Many persons, having never viewed the subject in this light, charge us with excessive zeal, when they see us so warmly and earnestly contending for freedom of faith as to outward matters, in opposition to the tyranny of the Pope. Under this cloak, our adversaries raise a prejudice against us among ignorant people, as if the whole object of our pursuit were licentiousness, which is the relaxation of all discipline. But wise and skillful persons are aware that this is one of the most important doctrines connected with salvation. This is not a question whether you shall eat this or that food, — whether you shall observe or neglect a particular day, (which is the foolish notion entertained by many, and the slander uttered by some,) but what is your positive duty before God, what is necessary to salvation, and what cannot be omitted without sin. In short, the controversy relates to the liberty of conscience, when placed before the tribunal of God.

The liberty of which Paul speaks is exemption from the ceremonies of the law, the observance of which was demanded by the false apostles as necessary. But let the reader, at the same time, remember, that such liberty is only a part of that which Christ has procured for us: for how small a matter would it be, if he had only freed us from ceremonies? This is but a stream, which must be traced to a higher source. It is because

“Christ was made a curse, that he might redeem us
from the curse of the law,” (Galatians 3:13;)

because he has revolted the power of the law” so far as it held us liable to the judgment of God under the penalty of eternal death; because, in a word, he has rescued us from the tyranny of sin, Satan, and death. Thus, under one department is included the whole class; but on this subject we shall speak more fully on the Epistle to the Colossians.
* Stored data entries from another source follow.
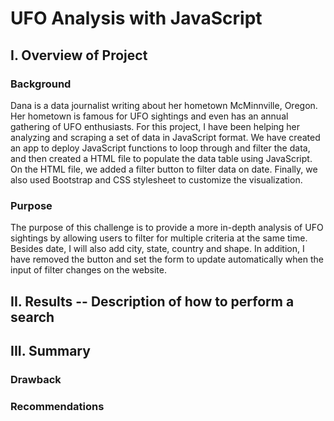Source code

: # UFO Analysis with JavaScript

## I. Overview of Project

### Background

Dana is a data journalist writing about her hometown McMinnville, Oregon. Her hometown is famous for UFO sightings and even has an annual gathering of UFO enthusiasts. For this project, I have been helping her analyzing and scraping a set of data in JavaScript format. We have created an app to deploy JavaScript functions to loop through and filter the data, and then created a HTML file to populate the data table using JavaScript. On the HTML file, we added a filter button to filter data on date. Finally, we also used Bootstrap and CSS stylesheet to customize the visualization.


### Purpose

The purpose of this challenge is to provide a more in-depth analysis of UFO sightings by allowing users to filter for multiple criteria at the same time. Besides date, I will also add city, state, country and shape. In addition, I have removed the button and set the form to update automatically when the input of filter changes on the website. 

## II. Results -- Description of how to perform a search



## III. Summary

### Drawback

### Recommendations

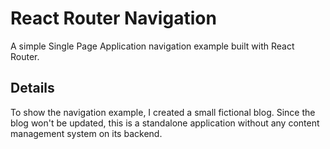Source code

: # React Router Navigation
A simple Single Page Application navigation example built with React Router.

## Details
To show the navigation example, I created a small fictional blog. Since the blog won't be updated, this is a standalone application without any content management system on its backend.

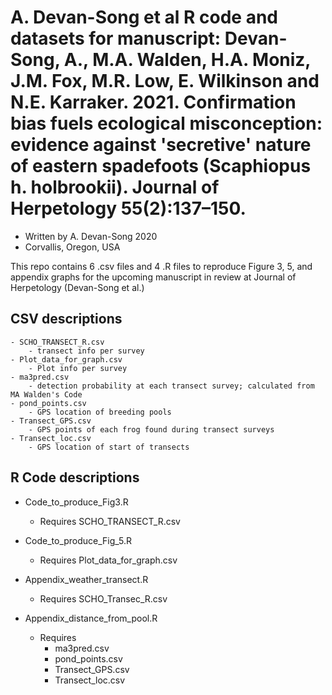 # A. Devan-Song et al R code and datasets for manuscript: Devan-Song, A., M.A. Walden, H.A. Moniz, J.M. Fox, M.R. Low, E. Wilkinson and N.E. Karraker. 2021. Confirmation bias fuels ecological misconception: evidence against 'secretive' nature of eastern spadefoots (Scaphiopus h. holbrookii). Journal of Herpetology 55(2):137–150.


- Written by A. Devan-Song 2020 
- Corvallis, Oregon, USA 

This repo contains 6 .csv files and 4 .R files to reproduce Figure 3, 5, and appendix graphs for the upcoming manuscript in review at Journal of Herpetology (Devan-Song et al.)

## CSV descriptions 
    - SCHO_TRANSECT_R.csv 
        - transect info per survey 
    - Plot_data_for_graph.csv 
        - Plot info per survey 
    - ma3pred.csv 
        - detection probability at each transect survey; calculated from MA Walden's Code 
    - pond_points.csv 
        - GPS location of breeding pools
    - Transect_GPS.csv 
        - GPS points of each frog found during transect surveys
    - Transect_loc.csv
        - GPS location of start of transects 


## R Code descriptions 
- Code_to_produce_Fig3.R
    - Requires SCHO_TRANSECT_R.csv

- Code_to_produce_Fig_5.R
    - Requires Plot_data_for_graph.csv

- Appendix_weather_transect.R
    - Requires SCHO_Transec_R.csv

- Appendix_distance_from_pool.R
    - Requires 
        - ma3pred.csv
        - pond_points.csv
        - Transect_GPS.csv 
        - Transect_loc.csv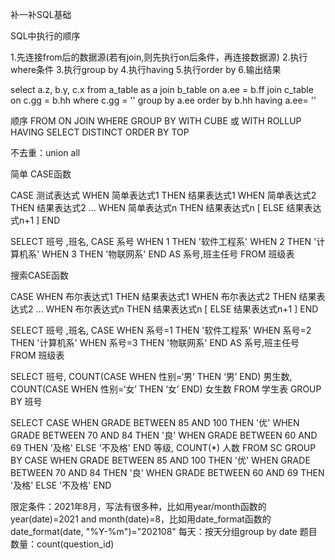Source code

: 补一补SQL基础

SQL中执行的顺序

1.先连接from后的数据源(若有join,则先执行on后条件，再连接数据源)
2.执行where条件
3.执行group by
4.执行having
5.执行order by
6.输出结果

select a.z, b.y, c.x
    from a_table as a
    join b_table on a.ee = b.ff
    join c_table on c.gg = b.hh
    where c.gg = ''
    group by a.ee
    order by b.hh
    having a.ee= ''

顺序
FROM
ON
JOIN
WHERE
GROUP BY
WITH CUBE 或 WITH ROLLUP
HAVING
SELECT
DISTINCT
ORDER BY
TOP 


不去重：union all



简单 CASE函数

CASE 测试表达式
WHEN 简单表达式1 THEN 结果表达式1
WHEN 简单表达式2 THEN 结果表达式2 …
WHEN 简单表达式n THEN 结果表达式n
[ ELSE 结果表达式n+1 ]
END

SELECT 班号 ,班名,
CASE 系号
WHEN 1 THEN '软件工程系'
WHEN 2 THEN '计算机系'
WHEN 3 THEN '物联网系'
END AS 系号,班主任号
FROM 班级表

搜索CASE函数

CASE
WHEN 布尔表达式1 THEN 结果表达式1
WHEN 布尔表达式2 THEN 结果表达式2 …
WHEN 布尔表达式n THEN 结果表达式n
[ ELSE 结果表达式n+1 ]
END

SELECT 班号 ,班名,
CASE
WHEN 系号=1 THEN '软件工程系'
WHEN 系号=2 THEN '计算机系'
WHEN 系号=3 THEN '物联网系'
END AS 系号,班主任号
FROM 班级表


SELECT 班号,
COUNT(CASE WHEN 性别=‘男’ THEN ‘男’ END) 男生数,
COUNT(CASE WHEN 性别=‘女’ THEN ‘女’ END) 女生数
FROM 学生表 GROUP BY 班号


SELECT
CASE
WHEN GRADE BETWEEN 85 AND 100 THEN '优'
WHEN GRADE BETWEEN 70 AND 84 THEN '良'
WHEN GRADE BETWEEN 60 AND 69 THEN '及格'
ELSE '不及格'
END 等级, COUNT(*) 人数
FROM SC
GROUP BY
CASE
WHEN GRADE BETWEEN 85 AND 100 THEN '优'
WHEN GRADE BETWEEN 70 AND 84 THEN '良'
WHEN GRADE BETWEEN 60 AND 69 THEN '及格'
ELSE '不及格'
END

限定条件：2021年8月，写法有很多种，比如用year/month函数的year(date)=2021 and month(date)=8，比如用date_format函数的date_format(date, "%Y-%m")="202108"
每天：按天分组group by date
题目数量：count(question_id)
This liberty was procured for us by Christ on the cross: the fruit and possession of it are bestowed upon us through the Gospel. Well does Paul, then, warn the Galatians, not to be entangled again with the yoke of bondage, — that is, not to allow a snare to be laid for their consciences. For if men lay upon our shoulders an unjust burden, it may be borne; but if they endeavor to bring our consciences into bondage, we must resist valiantly, even to death. If men be permitted to bind our consciences, we shall be deprived of an invaluable blessing, and an insult will be, at the same time, offered to Christ, the Author of our freedom. But what is the force of the word again, in the exhortation, “and be not entangled again with the yoke of bondage?” for the Galatians had never lived under the law. It simply means that they were not to be entangled, as if they had not been redeemed by the grace of Christ. Although the law was given to Jews, not to Gentiles, yet, apart from Christ, neither the one nor the other enjoys any freedom, but absolute bondage.
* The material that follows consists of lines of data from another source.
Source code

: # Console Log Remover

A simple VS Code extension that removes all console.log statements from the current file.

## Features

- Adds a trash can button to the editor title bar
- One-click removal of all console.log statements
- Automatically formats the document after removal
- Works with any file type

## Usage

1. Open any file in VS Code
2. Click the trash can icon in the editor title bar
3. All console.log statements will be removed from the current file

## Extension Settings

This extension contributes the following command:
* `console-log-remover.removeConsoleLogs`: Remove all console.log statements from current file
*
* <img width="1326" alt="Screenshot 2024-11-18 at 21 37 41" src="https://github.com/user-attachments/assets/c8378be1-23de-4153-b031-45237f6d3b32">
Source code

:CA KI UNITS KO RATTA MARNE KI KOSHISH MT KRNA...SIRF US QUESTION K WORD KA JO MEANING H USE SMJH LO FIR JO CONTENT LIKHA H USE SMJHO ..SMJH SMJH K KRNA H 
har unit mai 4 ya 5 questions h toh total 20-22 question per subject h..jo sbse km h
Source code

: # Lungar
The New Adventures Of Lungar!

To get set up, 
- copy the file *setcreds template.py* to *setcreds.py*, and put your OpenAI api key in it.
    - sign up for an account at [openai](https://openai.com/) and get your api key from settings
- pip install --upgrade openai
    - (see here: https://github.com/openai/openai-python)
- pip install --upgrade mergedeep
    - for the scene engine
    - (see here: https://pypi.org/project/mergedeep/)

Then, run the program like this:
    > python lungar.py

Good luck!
81 “Car il n’est pas yci seulement question du monde et des eommoditez de ceste vie, mais aussi des choses sainctes et qui eoncernent le service de Dieu.” “For the present subject comprehends not merely the world and the benefits of this life, but also holy things, and those which relate to the worship of God.”

John Calvin Calvin's Commentaries on Galatians Chapter V Verse 1
VOL XXI p146

Todd said...

These comments of Luther's _are_ wonderfully clear.

I'm interested in your translation too. It is very direct. My translation (much more wordy) gives a slightly different nuance to the end of the first paragraph quoted:

"and when they have tired themselves a long time in the works of the law with great and grievous toil, in the end this is their reward, that they are miserable and perpetual servants. And whereof? Even of sin, death, God’s wrath, the devil, etc"

Todd said...

P.S. Why is "democracy" a label on this post? Do you have something in mind that I'm missing or was that an error?

Qayaq said...

Luther is good stuff! We need the constant reminder of the frivolity of trying to earn our own righteousness by being good or doing good. If the law was sufficient to make one righteous, Christ would not have been necessary. The very fact that God became man proves this.

Reepicheep said...

Sorry, it was supposed to be "Devotional" not "Democracy" autofills when you type the first couple of letters.

My Luther commentary on Galatians is the 1535 version translated by
Theodore Graebner.

Sorry, I don't know German beyond "Volkswagen" and "Gesundheit".